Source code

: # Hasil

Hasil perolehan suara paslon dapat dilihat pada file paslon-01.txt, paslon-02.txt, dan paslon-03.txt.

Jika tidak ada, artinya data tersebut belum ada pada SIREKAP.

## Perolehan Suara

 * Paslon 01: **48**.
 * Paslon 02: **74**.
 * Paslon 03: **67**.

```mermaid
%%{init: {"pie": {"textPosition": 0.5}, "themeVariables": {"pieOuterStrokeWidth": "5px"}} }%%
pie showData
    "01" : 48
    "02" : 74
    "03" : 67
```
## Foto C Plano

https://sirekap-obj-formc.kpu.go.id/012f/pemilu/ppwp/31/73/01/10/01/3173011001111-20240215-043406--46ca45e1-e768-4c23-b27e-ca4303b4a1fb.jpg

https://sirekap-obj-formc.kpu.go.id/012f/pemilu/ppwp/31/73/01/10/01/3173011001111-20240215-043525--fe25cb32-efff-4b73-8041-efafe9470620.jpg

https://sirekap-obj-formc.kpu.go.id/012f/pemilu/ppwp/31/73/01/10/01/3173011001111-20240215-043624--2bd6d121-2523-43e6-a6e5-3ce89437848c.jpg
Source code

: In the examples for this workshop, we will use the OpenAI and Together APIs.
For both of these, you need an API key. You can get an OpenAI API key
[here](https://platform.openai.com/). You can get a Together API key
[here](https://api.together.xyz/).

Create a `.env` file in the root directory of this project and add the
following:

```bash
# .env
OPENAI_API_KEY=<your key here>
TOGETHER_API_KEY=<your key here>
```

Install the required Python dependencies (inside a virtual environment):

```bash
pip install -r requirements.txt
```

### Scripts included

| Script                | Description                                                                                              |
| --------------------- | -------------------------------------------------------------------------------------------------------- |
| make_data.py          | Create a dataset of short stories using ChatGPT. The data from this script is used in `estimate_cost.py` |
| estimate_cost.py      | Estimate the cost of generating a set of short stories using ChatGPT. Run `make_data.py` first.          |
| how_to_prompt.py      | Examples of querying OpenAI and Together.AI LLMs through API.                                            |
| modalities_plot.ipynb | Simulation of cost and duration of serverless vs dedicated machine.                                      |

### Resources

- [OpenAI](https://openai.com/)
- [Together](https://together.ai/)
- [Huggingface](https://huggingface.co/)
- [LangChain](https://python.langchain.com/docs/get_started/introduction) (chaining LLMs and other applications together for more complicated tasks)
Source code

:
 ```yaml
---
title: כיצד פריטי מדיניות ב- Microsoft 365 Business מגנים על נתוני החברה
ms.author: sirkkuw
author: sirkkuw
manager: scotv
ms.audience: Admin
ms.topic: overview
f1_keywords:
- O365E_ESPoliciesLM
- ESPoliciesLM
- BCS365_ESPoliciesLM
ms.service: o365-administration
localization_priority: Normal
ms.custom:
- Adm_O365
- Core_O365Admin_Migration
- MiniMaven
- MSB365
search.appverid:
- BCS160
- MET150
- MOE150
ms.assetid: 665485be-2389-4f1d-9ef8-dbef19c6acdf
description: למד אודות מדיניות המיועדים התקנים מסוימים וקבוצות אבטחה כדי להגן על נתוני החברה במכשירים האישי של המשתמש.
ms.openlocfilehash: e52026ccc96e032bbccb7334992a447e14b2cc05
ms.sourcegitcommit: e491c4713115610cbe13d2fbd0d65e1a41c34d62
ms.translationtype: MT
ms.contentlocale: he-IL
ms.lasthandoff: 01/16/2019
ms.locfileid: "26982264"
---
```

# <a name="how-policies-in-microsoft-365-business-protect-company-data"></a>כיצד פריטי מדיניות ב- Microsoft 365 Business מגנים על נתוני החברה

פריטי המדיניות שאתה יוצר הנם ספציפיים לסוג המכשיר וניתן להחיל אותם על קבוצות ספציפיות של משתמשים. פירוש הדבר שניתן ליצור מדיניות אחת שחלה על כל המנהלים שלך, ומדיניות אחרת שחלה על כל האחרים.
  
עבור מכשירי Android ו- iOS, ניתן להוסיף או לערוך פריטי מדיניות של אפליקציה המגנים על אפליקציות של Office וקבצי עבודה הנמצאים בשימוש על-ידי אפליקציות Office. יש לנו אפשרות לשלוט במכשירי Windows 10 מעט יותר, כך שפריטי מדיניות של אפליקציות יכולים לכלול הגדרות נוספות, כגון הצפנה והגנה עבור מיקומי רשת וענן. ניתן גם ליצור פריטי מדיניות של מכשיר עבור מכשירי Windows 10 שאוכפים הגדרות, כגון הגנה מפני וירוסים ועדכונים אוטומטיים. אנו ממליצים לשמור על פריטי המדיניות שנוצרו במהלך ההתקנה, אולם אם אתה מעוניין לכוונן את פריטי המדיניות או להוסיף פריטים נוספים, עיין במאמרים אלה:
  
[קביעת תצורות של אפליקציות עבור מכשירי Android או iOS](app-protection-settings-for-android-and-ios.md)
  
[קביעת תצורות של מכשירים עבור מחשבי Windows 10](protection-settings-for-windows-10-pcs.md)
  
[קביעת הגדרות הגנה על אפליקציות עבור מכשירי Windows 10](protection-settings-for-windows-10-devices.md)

+---+

* [Exercise]: When you answer, repeat all of the material exactly as given.

* [Answer section]:
Source code

: # Hasil

Hasil perolehan suara paslon dapat dilihat pada file paslon-01.txt, paslon-02.txt, dan paslon-03.txt.

Jika tidak ada, artinya data tersebut belum ada pada SIREKAP.

## Perolehan Suara

 * Paslon 01: **48**.
 * Paslon 02: **74**.
 * Paslon 03: **67**.

```mermaid
%%{init: {"pie": {"textPosition": 0.5}, "themeVariables": {"pieOuterStrokeWidth": "5px"}} }%%
pie showData
    "01" : 48
    "02" : 74
    "03" : 67
```
## Foto C Plano

https://sirekap-obj-formc.kpu.go.id/012f/pemilu/ppwp/31/73/01/10/01/3173011001111-20240215-043406--46ca45e1-e768-4c23-b27e-ca4303b4a1fb.jpg

https://sirekap-obj-formc.kpu.go.id/012f/pemilu/ppwp/31/73/01/10/01/3173011001111-20240215-043525--fe25cb32-efff-4b73-8041-efafe9470620.jpg

https://sirekap-obj-formc.kpu.go.id/012f/pemilu/ppwp/31/73/01/10/01/3173011001111-20240215-043624--2bd6d121-2523-43e6-a6e5-3ce89437848c.jpg
Source code

: In the examples for this workshop, we will use the OpenAI and Together APIs.
For both of these, you need an API key. You can get an OpenAI API key
[here](https://platform.openai.com/). You can get a Together API key
[here](https://api.together.xyz/).

Create a `.env` file in the root directory of this project and add the
following:

```bash
# .env
OPENAI_API_KEY=<your key here>
TOGETHER_API_KEY=<your key here>
```

Install the required Python dependencies (inside a virtual environment):

```bash
pip install -r requirements.txt
```

### Scripts included

| Script                | Description                                                                                              |
| --------------------- | -------------------------------------------------------------------------------------------------------- |
| make_data.py          | Create a dataset of short stories using ChatGPT. The data from this script is used in `estimate_cost.py` |
| estimate_cost.py      | Estimate the cost of generating a set of short stories using ChatGPT. Run `make_data.py` first.          |
| how_to_prompt.py      | Examples of querying OpenAI and Together.AI LLMs through API.                                            |
| modalities_plot.ipynb | Simulation of cost and duration of serverless vs dedicated machine.                                      |

### Resources

- [OpenAI](https://openai.com/)
- [Together](https://together.ai/)
- [Huggingface](https://huggingface.co/)
- [LangChain](https://python.langchain.com/docs/get_started/introduction) (chaining LLMs and other applications together for more complicated tasks)
Source code

:
 ```yaml
---
title: כיצד פריטי מדיניות ב- Microsoft 365 Business מגנים על נתוני החברה
ms.author: sirkkuw
author: sirkkuw
manager: scotv
ms.audience: Admin
ms.topic: overview
f1_keywords:
- O365E_ESPoliciesLM
- ESPoliciesLM
- BCS365_ESPoliciesLM
ms.service: o365-administration
localization_priority: Normal
ms.custom:
- Adm_O365
- Core_O365Admin_Migration
- MiniMaven
- MSB365
search.appverid:
- BCS160
- MET150
- MOE150
ms.assetid: 665485be-2389-4f1d-9ef8-dbef19c6acdf
description: למד אודות מדיניות המיועדים התקנים מסוימים וקבוצות אבטחה כדי להגן על נתוני החברה במכשירים האישי של המשתמש.
ms.openlocfilehash: e52026ccc96e032bbccb7334992a447e14b2cc05
ms.sourcegitcommit: e491c4713115610cbe13d2fbd0d65e1a41c34d62
ms.translationtype: MT
ms.contentlocale: he-IL
ms.lasthandoff: 01/16/2019
ms.locfileid: "26982264"
---
```

# <a name="how-policies-in-microsoft-365-business-protect-company-data"></a>כיצד פריטי מדיניות ב- Microsoft 365 Business מגנים על נתוני החברה

פריטי המדיניות שאתה יוצר הנם ספציפיים לסוג המכשיר וניתן להחיל אותם על קבוצות ספציפיות של משתמשים. פירוש הדבר שניתן ליצור מדיניות אחת שחלה על כל המנהלים שלך, ומדיניות אחרת שחלה על כל האחרים.
  
עבור מכשירי Android ו- iOS, ניתן להוסיף או לערוך פריטי מדיניות של אפליקציה המגנים על אפליקציות של Office וקבצי עבודה הנמצאים בשימוש על-ידי אפליקציות Office. יש לנו אפשרות לשלוט במכשירי Windows 10 מעט יותר, כך שפריטי מדיניות של אפליקציות יכולים לכלול הגדרות נוספות, כגון הצפנה והגנה עבור מיקומי רשת וענן. ניתן גם ליצור פריטי מדיניות של מכשיר עבור מכשירי Windows 10 שאוכפים הגדרות, כגון הגנה מפני וירוסים ועדכונים אוטומטיים. אנו ממליצים לשמור על פריטי המדיניות שנוצרו במהלך ההתקנה, אולם אם אתה מעוניין לכוונן את פריטי המדיניות או להוסיף פריטים נוספים, עיין במאמרים אלה:
  
[קביעת תצורות של אפליקציות עבור מכשירי Android או iOS](app-protection-settings-for-android-and-ios.md)
  
[קביעת תצורות של מכשירים עבור מחשבי Windows 10](protection-settings-for-windows-10-pcs.md)
  
[קביעת הגדרות הגנה על אפליקציות עבור מכשירי Windows 10](protection-settings-for-windows-10-devices.md)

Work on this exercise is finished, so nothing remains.